*Work instruction*. Hunt through the entries for the word "client" and copy each line in which it appears.

(Information supplied Opens)

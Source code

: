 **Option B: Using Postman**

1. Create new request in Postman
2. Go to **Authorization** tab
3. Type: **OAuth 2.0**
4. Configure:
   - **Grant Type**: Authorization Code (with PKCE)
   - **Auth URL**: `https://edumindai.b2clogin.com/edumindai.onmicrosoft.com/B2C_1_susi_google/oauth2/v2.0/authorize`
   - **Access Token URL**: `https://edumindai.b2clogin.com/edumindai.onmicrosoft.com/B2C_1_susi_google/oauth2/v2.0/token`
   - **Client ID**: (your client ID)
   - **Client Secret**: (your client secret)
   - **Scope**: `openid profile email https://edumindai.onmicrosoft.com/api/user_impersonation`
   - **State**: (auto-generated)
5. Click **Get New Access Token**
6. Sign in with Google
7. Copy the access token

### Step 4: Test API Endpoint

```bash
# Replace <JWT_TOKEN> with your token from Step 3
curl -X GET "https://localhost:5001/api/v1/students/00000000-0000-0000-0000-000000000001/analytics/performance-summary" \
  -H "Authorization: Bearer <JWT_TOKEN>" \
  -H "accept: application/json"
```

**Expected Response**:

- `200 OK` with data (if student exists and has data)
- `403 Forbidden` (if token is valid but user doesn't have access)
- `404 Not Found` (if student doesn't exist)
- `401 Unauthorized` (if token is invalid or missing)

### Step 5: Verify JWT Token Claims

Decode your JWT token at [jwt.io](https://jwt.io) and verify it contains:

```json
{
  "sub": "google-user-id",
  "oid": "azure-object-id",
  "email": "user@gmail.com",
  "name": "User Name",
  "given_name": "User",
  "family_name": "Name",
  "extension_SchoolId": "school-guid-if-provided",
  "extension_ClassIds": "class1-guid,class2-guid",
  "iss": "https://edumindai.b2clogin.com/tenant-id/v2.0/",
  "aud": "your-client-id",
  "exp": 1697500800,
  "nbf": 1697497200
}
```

(Information supplied Closes)

*Task result*.
   - **Client ID**: (your client ID)
   - **Client Secret**: (your client secret)
  "aud": "your-client-id",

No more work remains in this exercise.